一点補足をしておくと、それぞれのプログラミング技術について全てを理解したり特定ソフトウェアのソースを丸暗記したりしているわけではないです。都度ライブラリのマニュアルを見たり、ソースを読んだり、POCしたりして次第に身に着けていきます。

プログラミング以外のもの

それ以外には次のような技術が必要です。

  • KubernetesやRook、Cephの使い方(何物かわかってないソフトウェアのソース読み書きは困難)
  • イベント登壇用スライドの作成やブログ書きについてのもの
    • 想定読者、および何を伝えたいの定義
    • 完結明解な文書の作成
  • メールやgithubの通知などから必要な情報を抜き出してトラッキング
    • リリースに関するもの
    • 自分に関係しそうなバグや使っている機能、欲しい機能についての状況
  • 英語: 国際イベントでの発表、ドキュメントの読み書き、github上での話し合いに使う
    • 中高生レベルの文法理解
    • IT技術に関する単語や述語
  • upstream OSS開発についてのもの
    • バグ報告: どういう環境でどういう条件で何が起きるのか、などを簡潔に説明
    • バグ修正や開発方針についての議論、調整(場合によっては複数のプロジェクトをまたぐことも)
    • 何のためのどういう変更なのかを説明するコミットログを書く
  • 優先順位付け: 依存関係を考慮して着手する順番を決めたり。必要に応じて後回しにしたり、やらないことにしたりも
  • 仕事におけるキーマンの理解
  • 自分の担当分については指示が飛んでこなくても自律的に決断して先に進める

とりあえずすぐに思いついたのはこんなところですが、一瞬で思い出せるものを書き連ねただけなので、時間をかけて考えれば他にもいくらでもあると思います。

おわりに

わたしは世間の中ではかなりプログラミングをしている比率が高い技術者だと思います。それでも本節に書いた技術がなければ仕事を進めるのは困難です。見かけ上プログラミングに関係ないほうの技術を使ってやっている仕事の時間はそれほど多くないにせよ、これら技術が不足しているとプログラミングに費やす時間は大きく減りますし、プログラミングそのものも必要な知識が不足しているために困難になるでしょう(たとえばソフトウェアの使い方を知らないとソースの読み書きなんてできない、など)。

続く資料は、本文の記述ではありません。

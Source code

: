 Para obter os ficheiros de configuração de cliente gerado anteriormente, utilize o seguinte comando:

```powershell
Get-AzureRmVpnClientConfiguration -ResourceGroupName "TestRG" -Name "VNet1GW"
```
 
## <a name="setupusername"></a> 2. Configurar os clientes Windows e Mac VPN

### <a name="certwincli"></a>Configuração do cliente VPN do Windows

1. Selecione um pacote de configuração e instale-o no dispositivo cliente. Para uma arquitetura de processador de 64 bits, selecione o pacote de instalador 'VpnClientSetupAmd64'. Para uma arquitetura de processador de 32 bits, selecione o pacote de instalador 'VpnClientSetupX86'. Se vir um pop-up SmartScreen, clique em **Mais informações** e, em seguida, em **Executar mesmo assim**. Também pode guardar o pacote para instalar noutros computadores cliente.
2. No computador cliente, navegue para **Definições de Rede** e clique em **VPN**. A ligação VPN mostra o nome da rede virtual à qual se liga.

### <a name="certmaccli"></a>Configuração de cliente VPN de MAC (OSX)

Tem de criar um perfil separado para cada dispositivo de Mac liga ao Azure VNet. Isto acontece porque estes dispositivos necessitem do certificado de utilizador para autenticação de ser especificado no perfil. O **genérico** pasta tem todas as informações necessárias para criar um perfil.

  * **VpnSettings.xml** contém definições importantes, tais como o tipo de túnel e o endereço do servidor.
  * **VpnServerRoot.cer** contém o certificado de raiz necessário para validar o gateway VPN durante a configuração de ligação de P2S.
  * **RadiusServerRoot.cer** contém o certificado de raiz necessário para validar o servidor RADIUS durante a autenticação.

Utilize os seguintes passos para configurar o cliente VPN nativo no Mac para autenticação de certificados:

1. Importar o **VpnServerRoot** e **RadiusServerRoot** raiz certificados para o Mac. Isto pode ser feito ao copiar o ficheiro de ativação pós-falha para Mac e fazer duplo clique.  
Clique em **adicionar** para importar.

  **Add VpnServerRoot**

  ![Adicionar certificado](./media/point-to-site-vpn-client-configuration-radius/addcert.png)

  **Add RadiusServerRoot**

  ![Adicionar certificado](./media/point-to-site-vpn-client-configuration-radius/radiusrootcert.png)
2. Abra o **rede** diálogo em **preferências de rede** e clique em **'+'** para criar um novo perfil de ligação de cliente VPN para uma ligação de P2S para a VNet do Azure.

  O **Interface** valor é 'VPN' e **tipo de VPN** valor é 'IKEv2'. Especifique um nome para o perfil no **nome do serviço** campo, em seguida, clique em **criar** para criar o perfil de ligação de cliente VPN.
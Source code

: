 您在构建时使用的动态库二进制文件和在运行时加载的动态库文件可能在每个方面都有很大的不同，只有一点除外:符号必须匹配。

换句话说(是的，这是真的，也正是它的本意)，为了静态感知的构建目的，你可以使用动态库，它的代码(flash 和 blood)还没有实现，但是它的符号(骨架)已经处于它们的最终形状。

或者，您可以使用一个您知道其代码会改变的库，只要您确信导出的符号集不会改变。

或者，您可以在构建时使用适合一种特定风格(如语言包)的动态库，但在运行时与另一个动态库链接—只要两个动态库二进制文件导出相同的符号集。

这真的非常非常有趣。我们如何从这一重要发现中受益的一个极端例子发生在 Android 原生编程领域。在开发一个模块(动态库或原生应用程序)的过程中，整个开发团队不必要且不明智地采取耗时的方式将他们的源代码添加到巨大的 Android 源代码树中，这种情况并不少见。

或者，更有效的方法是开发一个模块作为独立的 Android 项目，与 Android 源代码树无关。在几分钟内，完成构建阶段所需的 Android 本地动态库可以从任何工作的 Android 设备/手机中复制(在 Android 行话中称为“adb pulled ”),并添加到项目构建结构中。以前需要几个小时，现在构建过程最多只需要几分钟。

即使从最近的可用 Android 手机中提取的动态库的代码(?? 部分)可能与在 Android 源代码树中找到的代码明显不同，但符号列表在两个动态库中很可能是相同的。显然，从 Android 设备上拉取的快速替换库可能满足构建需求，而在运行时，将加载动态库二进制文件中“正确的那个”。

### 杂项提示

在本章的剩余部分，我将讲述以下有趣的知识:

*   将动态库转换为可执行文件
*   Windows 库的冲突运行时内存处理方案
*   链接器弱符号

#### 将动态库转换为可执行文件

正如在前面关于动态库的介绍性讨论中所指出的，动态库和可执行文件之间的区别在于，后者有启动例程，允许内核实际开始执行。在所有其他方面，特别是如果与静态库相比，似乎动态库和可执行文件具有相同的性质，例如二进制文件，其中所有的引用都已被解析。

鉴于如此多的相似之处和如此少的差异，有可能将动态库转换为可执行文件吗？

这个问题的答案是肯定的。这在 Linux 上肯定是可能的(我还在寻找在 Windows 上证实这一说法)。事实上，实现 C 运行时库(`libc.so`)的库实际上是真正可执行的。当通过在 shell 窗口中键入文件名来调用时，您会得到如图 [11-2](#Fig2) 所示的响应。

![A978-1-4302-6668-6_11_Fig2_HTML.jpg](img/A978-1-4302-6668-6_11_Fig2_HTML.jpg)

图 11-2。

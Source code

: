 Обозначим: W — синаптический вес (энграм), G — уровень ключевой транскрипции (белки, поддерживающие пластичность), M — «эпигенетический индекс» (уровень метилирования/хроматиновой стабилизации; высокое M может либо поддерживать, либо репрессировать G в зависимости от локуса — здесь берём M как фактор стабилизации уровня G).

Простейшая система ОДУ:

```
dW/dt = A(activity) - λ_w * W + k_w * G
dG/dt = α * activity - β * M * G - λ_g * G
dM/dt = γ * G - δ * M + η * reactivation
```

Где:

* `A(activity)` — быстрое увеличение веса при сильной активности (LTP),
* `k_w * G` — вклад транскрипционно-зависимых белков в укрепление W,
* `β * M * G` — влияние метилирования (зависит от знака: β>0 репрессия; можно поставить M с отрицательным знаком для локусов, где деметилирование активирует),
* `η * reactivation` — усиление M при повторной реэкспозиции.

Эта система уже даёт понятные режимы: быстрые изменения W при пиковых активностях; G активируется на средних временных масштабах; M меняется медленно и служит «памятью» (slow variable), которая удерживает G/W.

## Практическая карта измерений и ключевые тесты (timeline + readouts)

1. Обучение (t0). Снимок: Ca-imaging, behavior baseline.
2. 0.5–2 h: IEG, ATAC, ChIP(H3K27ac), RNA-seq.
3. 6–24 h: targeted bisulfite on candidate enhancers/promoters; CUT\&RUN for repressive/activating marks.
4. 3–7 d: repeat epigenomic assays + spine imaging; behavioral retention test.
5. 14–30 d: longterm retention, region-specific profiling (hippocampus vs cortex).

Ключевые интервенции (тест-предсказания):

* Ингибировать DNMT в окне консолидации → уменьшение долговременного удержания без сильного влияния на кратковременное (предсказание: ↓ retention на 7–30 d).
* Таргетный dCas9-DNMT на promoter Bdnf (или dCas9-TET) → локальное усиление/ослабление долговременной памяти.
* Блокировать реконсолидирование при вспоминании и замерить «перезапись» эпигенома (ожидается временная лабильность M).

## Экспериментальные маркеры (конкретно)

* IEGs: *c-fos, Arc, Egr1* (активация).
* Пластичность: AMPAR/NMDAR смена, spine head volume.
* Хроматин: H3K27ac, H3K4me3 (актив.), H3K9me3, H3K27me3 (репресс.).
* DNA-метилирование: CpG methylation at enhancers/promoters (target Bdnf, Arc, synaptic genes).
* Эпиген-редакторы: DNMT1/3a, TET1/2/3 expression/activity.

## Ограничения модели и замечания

最後になりますが、これまでに書いてきたことが読者のみなさまのモヤモヤ解消に役立てば幸いです。

おまけ

個人の趣味を仕事に持ち込まないというのもわりと重要かもしれません。たとえば自分が単に〇〇言語が好きだから「〇〇言語で開発しましょう!」とか、新しい△△という技術をやってみたいから「次の製品は〇〇で作りましょう!」とか。

わたしの場合は個人としてはOSS大好き人間なのですが、仕事としてのOSS開発は趣味とは完全に切り離していて、必要だからやっているだけです。プログラミングそのものにもこだわりません。すでに使えるものが世の中に存在するのならばプログラミングはしないに越したことはありません。

さらに脱線なんですが、職場で無駄に人のモチベーションを下げたり不和を招かないためのコツを一つ。「趣味を仕事に持ち込まない」ということを言いましたが、逆もまた然りで、「仕事を趣味に持ち込まない」ということもいえます。「趣味を仕事に…」から飛躍して人の好み(エディタが好きとか言語とか)についてどうでもいいとかケチ付けたり「手段を目的化するな」と怒り出したりする人がいますが、そういう人はほっときましょう。